Artifex Equipment, Inc., is moving towards production of its breakthrough desiccant product, called Dri-Gel, interest in its application as a disaster recovery option has continued to grow in the preservation and disaster recovery fields.

The problem of drying wet books in a safe, cost-effective and expedient fashion has plagued libraries for as long as books have been collected. Although the field of book conservation has begun to embrace new technologies, innovations have been slow to materialize. Vacuum freeze-drying constitutes the most effective development to date. This process requires that books be transported off site and takes up to six months to complete.

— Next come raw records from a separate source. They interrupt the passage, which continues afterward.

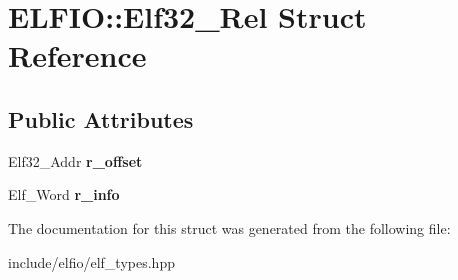 \hypertarget{struct_e_l_f_i_o_1_1_elf32___rel}{}\section{E\+L\+F\+IO\+:\+:Elf32\+\_\+\+Rel Struct Reference}
\label{struct_e_l_f_i_o_1_1_elf32___rel}
\subsection*{Public Attributes}
\begin{DoxyCompactItemize}
\item 
Elf32\+\_\+\+Addr {\bfseries r\+\_\+offset}\hypertarget{struct_e_l_f_i_o_1_1_elf32___rel_a19707fa689f585fd74b0b3a58948e52b}{}\label{struct_e_l_f_i_o_1_1_elf32___rel_a19707fa689f585fd74b0b3a58948e52b}

\item 
Elf\+\_\+\+Word {\bfseries r\+\_\+info}\hypertarget{struct_e_l_f_i_o_1_1_elf32___rel_ae5710e35b439d9dbf3f7dd302a2bcfc1}{}\label{struct_e_l_f_i_o_1_1_elf32___rel_ae5710e35b439d9dbf3f7dd302a2bcfc1}

\end{DoxyCompactItemize}


The documentation for this struct was generated from the following file\+:\begin{DoxyCompactItemize}
\item 
include/elfio/elf\+\_\+types.\+hpp\end{DoxyCompactItemize}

In the Spring of 2003, Nicholas Yeager, CEO of Artifex Equipment, Inc. investigated using a starch-based super absorbent polymer to dry water damaged (damp and wet) library materials. This polymer had been invented by the USDA's Agricultural Research Service in the 1970s and has been used in agricultural as well as industrial applications. Yeager and Kathleen Hayes, an information specialist at USDA's National Agricultural Library, secured a Material Transfer Agreement Cooperative Research and Development Agreement (MTACRADA) to develop an interleaving product to dry books using the polymer's capacity to soak up many times its weight in water. The resulting product invented by Yeager and Hayes has been named "Dri-Gel" and has patent-pending protection.

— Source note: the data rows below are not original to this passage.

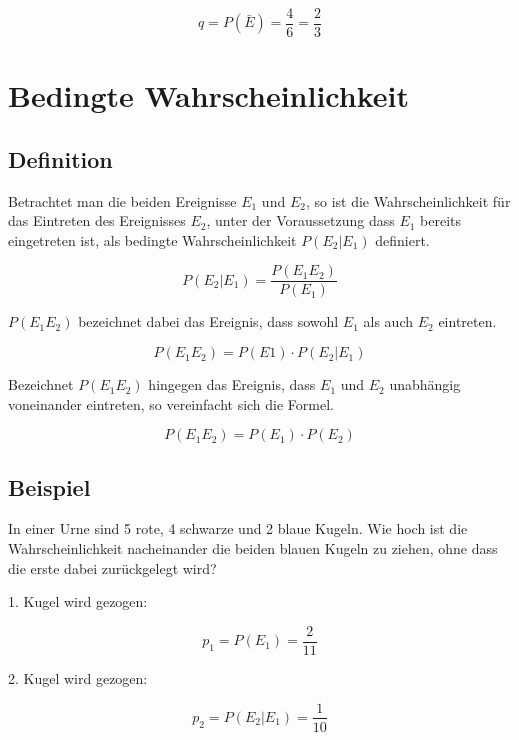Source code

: \begin{displaymath}
q=P(\bar{E})=\frac{4}{6}=\frac{2}{3}
\end{displaymath}

\section{Bedingte Wahrscheinlichkeit}

\subsection*{Definition}

Betrachtet man die beiden Ereignisse $E_1$ und $E_2$, so ist die Wahrscheinlichkeit für das Eintreten des Ereignisses $E_2$, unter der Voraussetzung dass $E_1$ bereits eingetreten ist, als bedingte Wahrscheinlichkeit $P(E_2|E_1)$ definiert. 

\begin{displaymath}
P(E_2|E_1)=\frac{P(E_1 E_2)}{P(E_1)}
\end{displaymath}

$P(E_1 E_2)$ bezeichnet dabei das Ereignis, dass sowohl $E_1$ als auch $E_2$ eintreten. 

\begin{displaymath}
P(E_1 E_2)=P(E1) \cdot P(E_2|E_1)
\end{displaymath}

Bezeichnet $P(E_1 E_2)$ hingegen das Ereignis, dass $E_1$ und $E_2$ unabhängig voneinander eintreten, so vereinfacht sich die Formel.

\begin{displaymath}
P(E_1 E_2)=P(E_1) \cdot P(E_2)
\end{displaymath}

\subsection*{Beispiel}

In einer Urne sind 5 rote, 4 schwarze und 2 blaue Kugeln. Wie hoch ist die Wahrscheinlichkeit nacheinander die beiden blauen Kugeln zu ziehen, ohne dass die erste dabei zurückgelegt wird? 

1. Kugel wird gezogen:

\begin{displaymath}
p_1=P(E_1)=\frac{2}{11}
\end{displaymath}

2. Kugel wird gezogen:

\begin{displaymath}
p_2=P(E_2|E_1)=\frac{1}{10}
\end{displaymath}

The new hydrogel desiccant makes use of the chemical polyacrylate's ability to:
* absorb fifty times its weight in water
* release water through evaporation, and
* take on water and retain it under pressure - a key element to water removal in books

In addition to drying wet materials, Dri-Gel will have other conservation uses. It can be used as a poultice or humidity blanket for relaxing brittle items because it has the ability to take on clean water that evaporates slowly and evenly.

Dri-Gel was developed with the aid of the SBIR grant. The objectives for this grant proposal required that the desiccant remain safely within its enclosure, and that the product has good wet strength and does not alter the book in any way.

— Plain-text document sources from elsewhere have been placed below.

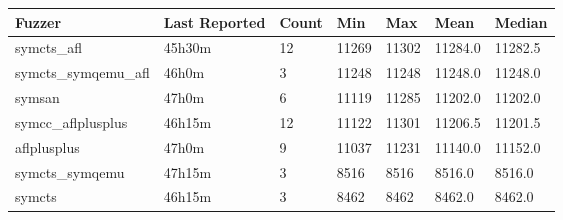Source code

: 
\begin{table*}[h]
\centering
\begin{tabular}{|l|l|l|l|l|l|l|}
\hline
\textbf{Fuzzer} & \textbf{Last Reported} & \textbf{Count} & \textbf{Min} & \textbf{Max} & \textbf{Mean} & \textbf{Median} \\
\hline
symcts\_afl        & 45h30m             & 12     & 11269 & 11302 & 11284.0       & 11282.5    \\
symcts\_symqemu\_afl & 46h0m              & 3      & 11248 & 11248 & 11248.0       & 11248.0    \\
symsan             & 47h0m              & 6      & 11119 & 11285 & 11202.0       & 11202.0    \\
symcc\_aflplusplus & 46h15m             & 12     & 11122 & 11301 & 11206.5       & 11201.5    \\
aflplusplus        & 47h0m              & 9      & 11037 & 11231 & 11140.0       & 11152.0    \\
symcts\_symqemu    & 47h15m             & 3      & 8516  & 8516  & 8516.0        & 8516.0     \\
symcts             & 46h15m             & 3      & 8462  & 8462  & 8462.0        & 8462.0     \\
\hline
\end{tabular}
\end{table*}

Some surprising things were discovered while working out the method of carrying the material safely into a book to dry it:
* Desiccant capacity is directly affected by proximity. The closer the desiccant is in contact to wet material, the quicker moisture is absorbed. The chart below describes this corollary:

Interleaving Dri-Gel per number of leaves Time required for drying
15 leaves (30 pages) 12 hours/ six changes
10 leaves (20 pages) 5 hours/ four changes
5 leaves (10 pages) 1.5 hours/three changes
Every page 10 minutes with 1.5 hours
labor inserting Dri-Gel sheets
between leaves of the book with
no change of Dri-Gel

* Passive moisture absorption occurs in freezers where Dri-Gel is present. Wet books awaiting treatment are placed in a container and frozen to avoid mold growth. Placing Dri-Gel in the container (often a zip-lock bag) removes 50% of the water while the item is stored for two weeks. This lowers labor cost and drying time when the book is finally processed

* Early tests show that Dri-Gel can be used on other porous materials that require drying such as loose paper items and works of art on paper.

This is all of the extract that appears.